#### WHAT THE TASK REQUIRES:
Through the line that contains "- Perform statistical analysis.", return the data below exactly, starting at its first line; leave the rest out.

Saved data entries:
════════

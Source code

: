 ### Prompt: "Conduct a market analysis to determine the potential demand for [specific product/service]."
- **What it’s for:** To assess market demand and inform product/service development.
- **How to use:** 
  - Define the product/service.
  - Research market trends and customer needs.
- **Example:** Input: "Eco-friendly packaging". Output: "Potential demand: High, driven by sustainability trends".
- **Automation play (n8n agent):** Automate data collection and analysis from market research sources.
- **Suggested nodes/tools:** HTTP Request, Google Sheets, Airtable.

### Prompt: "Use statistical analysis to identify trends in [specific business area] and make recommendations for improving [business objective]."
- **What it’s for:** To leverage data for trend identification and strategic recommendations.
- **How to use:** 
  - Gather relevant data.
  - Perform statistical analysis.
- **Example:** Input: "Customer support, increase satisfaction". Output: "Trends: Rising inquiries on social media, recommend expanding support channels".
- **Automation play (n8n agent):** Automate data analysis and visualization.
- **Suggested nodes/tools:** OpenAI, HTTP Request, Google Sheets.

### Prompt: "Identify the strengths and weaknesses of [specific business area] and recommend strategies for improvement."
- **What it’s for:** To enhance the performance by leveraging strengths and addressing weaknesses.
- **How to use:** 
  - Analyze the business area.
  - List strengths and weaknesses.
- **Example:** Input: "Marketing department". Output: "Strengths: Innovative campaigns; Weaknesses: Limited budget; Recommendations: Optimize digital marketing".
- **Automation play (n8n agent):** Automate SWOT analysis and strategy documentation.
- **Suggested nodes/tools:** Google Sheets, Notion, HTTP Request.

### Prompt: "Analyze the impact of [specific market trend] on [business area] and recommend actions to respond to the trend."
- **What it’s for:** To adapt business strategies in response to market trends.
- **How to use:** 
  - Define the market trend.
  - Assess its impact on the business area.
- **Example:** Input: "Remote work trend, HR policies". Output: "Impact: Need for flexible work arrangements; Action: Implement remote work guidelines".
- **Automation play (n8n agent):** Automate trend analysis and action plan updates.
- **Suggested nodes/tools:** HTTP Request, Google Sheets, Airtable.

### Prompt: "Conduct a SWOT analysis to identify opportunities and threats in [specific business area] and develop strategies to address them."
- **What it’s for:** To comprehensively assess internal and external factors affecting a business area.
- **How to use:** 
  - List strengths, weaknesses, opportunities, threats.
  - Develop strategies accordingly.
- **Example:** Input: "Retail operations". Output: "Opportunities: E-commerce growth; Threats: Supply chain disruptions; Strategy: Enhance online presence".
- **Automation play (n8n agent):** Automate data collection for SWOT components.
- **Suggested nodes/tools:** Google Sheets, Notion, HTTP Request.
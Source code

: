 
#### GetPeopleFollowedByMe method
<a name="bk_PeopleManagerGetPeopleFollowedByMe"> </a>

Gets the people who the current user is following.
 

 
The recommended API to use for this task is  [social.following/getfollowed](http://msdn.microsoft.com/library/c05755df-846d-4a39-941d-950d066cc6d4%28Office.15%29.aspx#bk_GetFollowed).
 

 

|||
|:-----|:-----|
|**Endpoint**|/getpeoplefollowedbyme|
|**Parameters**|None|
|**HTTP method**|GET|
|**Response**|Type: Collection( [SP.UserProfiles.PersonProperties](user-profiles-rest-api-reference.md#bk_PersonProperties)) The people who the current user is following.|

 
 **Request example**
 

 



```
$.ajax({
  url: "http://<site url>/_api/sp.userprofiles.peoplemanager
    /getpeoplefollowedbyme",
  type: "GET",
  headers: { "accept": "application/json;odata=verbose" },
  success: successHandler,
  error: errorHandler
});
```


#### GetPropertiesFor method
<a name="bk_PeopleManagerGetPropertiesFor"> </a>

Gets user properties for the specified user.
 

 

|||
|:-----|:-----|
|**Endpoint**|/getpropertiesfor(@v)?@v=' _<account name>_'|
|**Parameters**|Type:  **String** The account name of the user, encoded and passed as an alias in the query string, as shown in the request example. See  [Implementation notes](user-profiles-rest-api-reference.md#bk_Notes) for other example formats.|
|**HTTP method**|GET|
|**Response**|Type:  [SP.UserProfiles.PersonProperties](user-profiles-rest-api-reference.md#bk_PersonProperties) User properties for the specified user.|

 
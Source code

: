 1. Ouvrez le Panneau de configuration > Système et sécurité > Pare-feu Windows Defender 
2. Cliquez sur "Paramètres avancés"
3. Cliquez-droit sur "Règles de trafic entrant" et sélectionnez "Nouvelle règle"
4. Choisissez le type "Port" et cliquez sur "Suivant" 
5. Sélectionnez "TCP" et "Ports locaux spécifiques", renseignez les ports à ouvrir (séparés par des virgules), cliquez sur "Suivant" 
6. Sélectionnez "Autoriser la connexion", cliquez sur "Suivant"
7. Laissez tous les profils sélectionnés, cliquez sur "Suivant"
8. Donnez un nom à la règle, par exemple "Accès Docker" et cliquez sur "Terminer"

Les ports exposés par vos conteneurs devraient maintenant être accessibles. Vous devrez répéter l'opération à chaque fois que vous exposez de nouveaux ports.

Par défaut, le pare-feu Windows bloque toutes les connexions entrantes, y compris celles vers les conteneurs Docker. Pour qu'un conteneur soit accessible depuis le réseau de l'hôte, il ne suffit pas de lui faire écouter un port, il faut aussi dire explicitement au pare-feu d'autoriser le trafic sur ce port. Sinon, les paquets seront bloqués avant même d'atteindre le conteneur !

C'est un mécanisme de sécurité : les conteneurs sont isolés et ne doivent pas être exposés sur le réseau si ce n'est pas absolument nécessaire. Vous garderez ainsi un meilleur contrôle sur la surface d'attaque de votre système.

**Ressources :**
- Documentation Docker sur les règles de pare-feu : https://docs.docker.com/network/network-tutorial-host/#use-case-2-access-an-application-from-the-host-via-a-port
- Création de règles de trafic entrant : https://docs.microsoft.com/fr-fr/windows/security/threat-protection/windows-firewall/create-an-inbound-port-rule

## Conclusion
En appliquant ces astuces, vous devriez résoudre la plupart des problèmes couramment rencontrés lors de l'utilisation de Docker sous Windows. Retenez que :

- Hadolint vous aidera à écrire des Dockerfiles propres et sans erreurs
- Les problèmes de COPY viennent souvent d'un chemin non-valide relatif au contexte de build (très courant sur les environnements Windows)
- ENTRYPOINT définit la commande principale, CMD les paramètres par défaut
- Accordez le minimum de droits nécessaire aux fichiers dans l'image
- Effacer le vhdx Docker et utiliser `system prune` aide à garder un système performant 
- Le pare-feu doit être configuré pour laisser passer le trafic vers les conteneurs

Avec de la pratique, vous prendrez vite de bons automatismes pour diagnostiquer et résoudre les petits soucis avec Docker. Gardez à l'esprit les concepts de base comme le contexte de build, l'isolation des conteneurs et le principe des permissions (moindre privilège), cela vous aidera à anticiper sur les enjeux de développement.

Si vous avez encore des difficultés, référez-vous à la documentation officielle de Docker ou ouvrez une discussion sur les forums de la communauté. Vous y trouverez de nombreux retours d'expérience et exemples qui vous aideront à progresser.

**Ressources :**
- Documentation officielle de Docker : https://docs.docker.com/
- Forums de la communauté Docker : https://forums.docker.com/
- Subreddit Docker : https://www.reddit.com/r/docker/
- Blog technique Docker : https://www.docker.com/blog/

════════

#### FINISHED EXERCISE:
Source code

: ### Prompt: "Conduct a market analysis to determine the potential demand for [specific product/service]."
- **What it’s for:** To assess market demand and inform product/service development.
- **How to use:** 
  - Define the product/service.
  - Research market trends and customer needs.
- **Example:** Input: "Eco-friendly packaging". Output: "Potential demand: High, driven by sustainability trends".
- **Automation play (n8n agent):** Automate data collection and analysis from market research sources.
- **Suggested nodes/tools:** HTTP Request, Google Sheets, Airtable.

### Prompt: "Use statistical analysis to identify trends in [specific business area] and make recommendations for improving [business objective]."
- **What it’s for:** To leverage data for trend identification and strategic recommendations.
- **How to use:** 
  - Gather relevant data.
  - Perform statistical analysis.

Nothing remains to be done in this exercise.